◆ **EXERCISE**
Return the data that follows exactly as it appears. Pictures do not belong in the copy.

◆ **RECORDS PROVIDED**
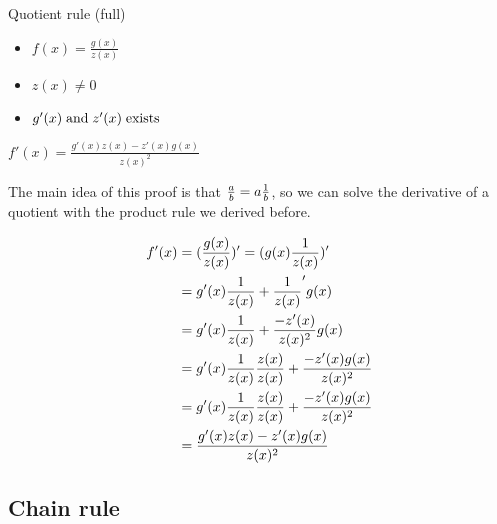 \begin{property}{Quotient rule (full)}
\begin{precondition}
    \begin{itemize}
      \item $f(x)=\frac{g(x)}{z(x)}$
      \item $z(x) \neq 0$
      \item $ g'(x) \; \text{and} \; z'(x) \; \text{exists} \;$
    \end{itemize}
  \end{precondition}
\begin{claim}
    $f'(x)= \frac{g'(x) z(x)-z'(x) g(x)}{z(x)^2}$
\end{claim}
\begin{Proof}

The main idea of this proof is that $\frac{a}{b} = a \frac{1}{b}$, so we can solve the derivative of a quotient with the product rule we derived before.

\begin{align*}
f'(x)&= (\frac{g(x)}{z(x)})'= (g(x) \frac{1}{z(x)})'
\\&= g'(x) \frac{1}{z(x)} + \frac{1}{z(x)}' g(x)
\\&= g'(x) \frac{1}{z(x)} +  \frac{-z'(x) }{z(x)^2} g(x)
\\&= g'(x) \frac{1}{z(x)} \frac{z(x)}{z(x)} +  \frac{-z'(x) g(x) }{z(x)^2}
\\&= g'(x) \frac{1}{z(x)} \frac{z(x)}{z(x)} +  \frac{-z'(x) g(x) }{z(x)^2}
\\&= \frac{g'(x) z(x)-z'(x) g(x)}{z(x)^2}
\end{align*}
\end{Proof}
\end{property}


\subsection{Chain rule}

◆ **RESPONSE**
 \begin{property}{Quotient rule (full)}
\begin{precondition}
    \begin{itemize}
      \item $f(x)=\frac{g(x)}{z(x)}$
      \item $z(x) \neq 0$
      \item $ g'(x) \; \text{and} \; z'(x) \; \text{exists} \;$
    \end{itemize}
  \end{precondition}
\begin{claim}
    $f'(x)= \frac{g'(x) z(x)-z'(x) g(x)}{z(x)^2}$
\end{claim}
\begin{Proof}

The main idea of this proof is that $\frac{a}{b} = a \frac{1}{b}$, so we can solve the derivative of a quotient with the product rule we derived before.

\begin{align*}
f'(x)&= (\frac{g(x)}{z(x)})'= (g(x) \frac{1}{z(x)})'
\\&= g'(x) \frac{1}{z(x)} + \frac{1}{z(x)}' g(x)
\\&= g'(x) \frac{1}{z(x)} +  \frac{-z'(x) }{z(x)^2} g(x)
\\&= g'(x) \frac{1}{z(x)} \frac{z(x)}{z(x)} +  \frac{-z'(x) g(x) }{z(x)^2}
\\&= g'(x) \frac{1}{z(x)} \frac{z(x)}{z(x)} +  \frac{-z'(x) g(x) }{z(x)^2}
\\&= \frac{g'(x) z(x)-z'(x) g(x)}{z(x)^2}
\end{align*}
\end{Proof}
\end{property}


\subsection{Chain rule}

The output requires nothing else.